The main weapon of the IRS against such crimes has been the criminal penalties in the Internal Revenue Code, which can be imposed on those who willfully attempt to evade or defeat taxes. These penalties are subject to the usual constitutional rules requiring that an accused be proven guilty of something before being deprived of liberty or property.

In addition to the criminal penalties, however, the IRS has available to it a little-known procedure known as spontaneous assessments, described recently by a senior U.S. judge as a weapon having "atomic potentialities in the arsenal of the tax gatherer." This procedure permits the IRS to assert that a citizen has received income, assess tax on it, and immediately seize and sell all of his property in payment of the tax. This can be done without any evidence other than a belief by any of the 58 IRS District Directors that collection of the tax thought to be due might be in jeopardy.
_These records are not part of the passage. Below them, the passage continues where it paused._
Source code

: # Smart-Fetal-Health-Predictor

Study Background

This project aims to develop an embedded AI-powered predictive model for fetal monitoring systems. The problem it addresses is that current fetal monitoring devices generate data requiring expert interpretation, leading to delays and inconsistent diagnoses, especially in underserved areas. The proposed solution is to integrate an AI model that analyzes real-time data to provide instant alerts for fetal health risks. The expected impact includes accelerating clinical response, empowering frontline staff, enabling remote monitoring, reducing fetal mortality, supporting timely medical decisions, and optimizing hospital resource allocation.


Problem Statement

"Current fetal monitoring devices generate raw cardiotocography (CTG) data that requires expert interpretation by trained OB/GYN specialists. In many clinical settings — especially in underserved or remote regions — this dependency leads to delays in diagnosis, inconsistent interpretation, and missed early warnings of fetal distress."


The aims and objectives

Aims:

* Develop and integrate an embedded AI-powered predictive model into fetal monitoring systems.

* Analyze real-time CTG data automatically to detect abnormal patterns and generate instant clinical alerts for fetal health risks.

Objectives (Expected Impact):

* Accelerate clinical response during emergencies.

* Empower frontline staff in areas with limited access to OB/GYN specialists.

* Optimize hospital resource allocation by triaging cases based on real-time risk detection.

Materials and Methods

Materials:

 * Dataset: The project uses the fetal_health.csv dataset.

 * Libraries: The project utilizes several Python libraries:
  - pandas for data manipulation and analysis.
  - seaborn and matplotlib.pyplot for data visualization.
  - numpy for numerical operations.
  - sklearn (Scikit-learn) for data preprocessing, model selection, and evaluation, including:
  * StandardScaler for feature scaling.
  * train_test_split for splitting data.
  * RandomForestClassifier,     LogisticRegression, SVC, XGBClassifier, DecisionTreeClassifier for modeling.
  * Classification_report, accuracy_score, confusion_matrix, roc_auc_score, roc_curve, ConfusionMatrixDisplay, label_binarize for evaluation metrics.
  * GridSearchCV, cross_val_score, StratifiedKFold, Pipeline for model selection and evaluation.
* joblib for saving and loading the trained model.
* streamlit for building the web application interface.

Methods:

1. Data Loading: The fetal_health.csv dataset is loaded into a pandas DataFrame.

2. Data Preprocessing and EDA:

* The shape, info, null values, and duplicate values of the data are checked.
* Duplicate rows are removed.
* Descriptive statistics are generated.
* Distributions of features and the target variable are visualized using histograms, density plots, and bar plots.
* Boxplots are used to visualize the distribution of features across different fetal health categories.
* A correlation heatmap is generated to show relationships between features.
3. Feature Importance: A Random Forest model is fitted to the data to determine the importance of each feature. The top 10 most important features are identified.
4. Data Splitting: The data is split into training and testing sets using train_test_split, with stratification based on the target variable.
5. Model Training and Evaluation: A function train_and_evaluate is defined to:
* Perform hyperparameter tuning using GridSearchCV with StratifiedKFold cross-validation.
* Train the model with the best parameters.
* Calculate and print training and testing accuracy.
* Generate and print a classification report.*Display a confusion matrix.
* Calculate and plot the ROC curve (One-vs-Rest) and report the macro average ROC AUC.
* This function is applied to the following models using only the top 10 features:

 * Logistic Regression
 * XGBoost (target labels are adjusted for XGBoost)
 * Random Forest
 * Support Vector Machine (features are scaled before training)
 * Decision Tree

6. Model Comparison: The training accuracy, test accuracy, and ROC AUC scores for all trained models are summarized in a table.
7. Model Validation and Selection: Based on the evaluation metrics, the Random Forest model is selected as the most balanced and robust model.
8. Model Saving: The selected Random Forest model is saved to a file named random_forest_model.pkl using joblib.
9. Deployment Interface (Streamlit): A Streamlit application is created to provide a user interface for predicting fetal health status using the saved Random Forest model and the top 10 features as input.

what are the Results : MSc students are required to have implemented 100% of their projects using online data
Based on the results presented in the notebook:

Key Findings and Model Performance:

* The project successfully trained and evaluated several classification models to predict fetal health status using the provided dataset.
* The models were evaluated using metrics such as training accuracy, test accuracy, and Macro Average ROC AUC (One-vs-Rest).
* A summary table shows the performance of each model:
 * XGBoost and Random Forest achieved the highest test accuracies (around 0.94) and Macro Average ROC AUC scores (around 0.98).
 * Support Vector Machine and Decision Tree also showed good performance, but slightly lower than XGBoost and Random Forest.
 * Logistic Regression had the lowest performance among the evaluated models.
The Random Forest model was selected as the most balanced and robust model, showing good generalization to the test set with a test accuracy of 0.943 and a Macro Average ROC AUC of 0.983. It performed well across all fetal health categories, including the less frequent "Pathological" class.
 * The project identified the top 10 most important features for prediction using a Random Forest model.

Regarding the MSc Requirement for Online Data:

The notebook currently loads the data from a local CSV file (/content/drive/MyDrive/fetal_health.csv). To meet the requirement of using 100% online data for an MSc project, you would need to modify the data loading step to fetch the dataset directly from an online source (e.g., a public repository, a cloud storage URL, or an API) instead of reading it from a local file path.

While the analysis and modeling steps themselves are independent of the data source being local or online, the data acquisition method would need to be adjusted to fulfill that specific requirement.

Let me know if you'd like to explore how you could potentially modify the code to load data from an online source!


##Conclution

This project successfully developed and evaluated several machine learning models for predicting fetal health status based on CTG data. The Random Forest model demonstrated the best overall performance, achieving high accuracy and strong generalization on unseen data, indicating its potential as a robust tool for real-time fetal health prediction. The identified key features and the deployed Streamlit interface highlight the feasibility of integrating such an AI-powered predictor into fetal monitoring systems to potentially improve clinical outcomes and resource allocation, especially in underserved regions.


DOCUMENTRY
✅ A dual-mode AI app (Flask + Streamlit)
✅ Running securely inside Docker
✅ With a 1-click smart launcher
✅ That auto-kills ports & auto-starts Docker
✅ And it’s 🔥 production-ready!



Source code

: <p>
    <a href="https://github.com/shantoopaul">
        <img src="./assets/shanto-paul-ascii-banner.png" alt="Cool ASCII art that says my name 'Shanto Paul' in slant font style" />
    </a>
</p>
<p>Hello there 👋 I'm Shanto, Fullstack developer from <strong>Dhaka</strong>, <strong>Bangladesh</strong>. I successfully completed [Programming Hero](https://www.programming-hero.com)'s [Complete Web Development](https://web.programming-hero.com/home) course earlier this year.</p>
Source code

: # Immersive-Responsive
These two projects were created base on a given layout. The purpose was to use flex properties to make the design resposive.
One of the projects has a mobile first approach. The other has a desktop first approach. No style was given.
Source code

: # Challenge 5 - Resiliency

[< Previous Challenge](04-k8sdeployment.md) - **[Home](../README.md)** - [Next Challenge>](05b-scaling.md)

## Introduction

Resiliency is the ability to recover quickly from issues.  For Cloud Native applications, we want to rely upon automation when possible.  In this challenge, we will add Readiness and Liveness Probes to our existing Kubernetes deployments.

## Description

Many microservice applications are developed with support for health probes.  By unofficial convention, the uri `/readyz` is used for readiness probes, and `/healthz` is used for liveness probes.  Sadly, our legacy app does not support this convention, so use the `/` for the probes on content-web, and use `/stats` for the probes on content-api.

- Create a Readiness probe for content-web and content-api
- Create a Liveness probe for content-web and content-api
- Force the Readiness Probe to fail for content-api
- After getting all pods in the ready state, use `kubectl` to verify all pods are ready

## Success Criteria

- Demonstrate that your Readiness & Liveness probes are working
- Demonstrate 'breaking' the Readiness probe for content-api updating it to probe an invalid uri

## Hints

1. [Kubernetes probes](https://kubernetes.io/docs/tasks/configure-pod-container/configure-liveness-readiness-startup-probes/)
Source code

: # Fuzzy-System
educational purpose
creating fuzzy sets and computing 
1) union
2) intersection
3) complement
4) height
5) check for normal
Because of the severity of spontaneous assessments, it had been longstanding IRS policy to use them sparingly. As recently as January 1972, the Director of the Collection Division of the IRS stressed that such assessments are made in only the most extreme situations. And, although available records are scanty, there appear to have been only 279 in fiscal 1966.

ARMING THE IRS

The availability of an "atomic" weapon did not go unnoticed, however, by the administration which brought us Watergate, enemies' lists, and abuse of the IRS. On June 17, 1971, President Nixon announced an expanded effort to combat drug abuse in a message which included a little-noticed project to conduct tax investigations of middle and upper echelon narcotic traffickers, making maximum use of spontaneous assessments. This project, referred to variously by the IRS as the "Narcotics Trafficker Program," or the "IRS Narcotics Project," continues at this date.

The size of the Narcotics Project is only recently beginning to surface. From June 1971 through June 1974, the IRS had made spontaneous assessments in 3,920 cases, total assessments under the project had reached $218.1 million, and collections had totaled $34.5 million. The program is continuing at a rate of around 1,400 cases a year.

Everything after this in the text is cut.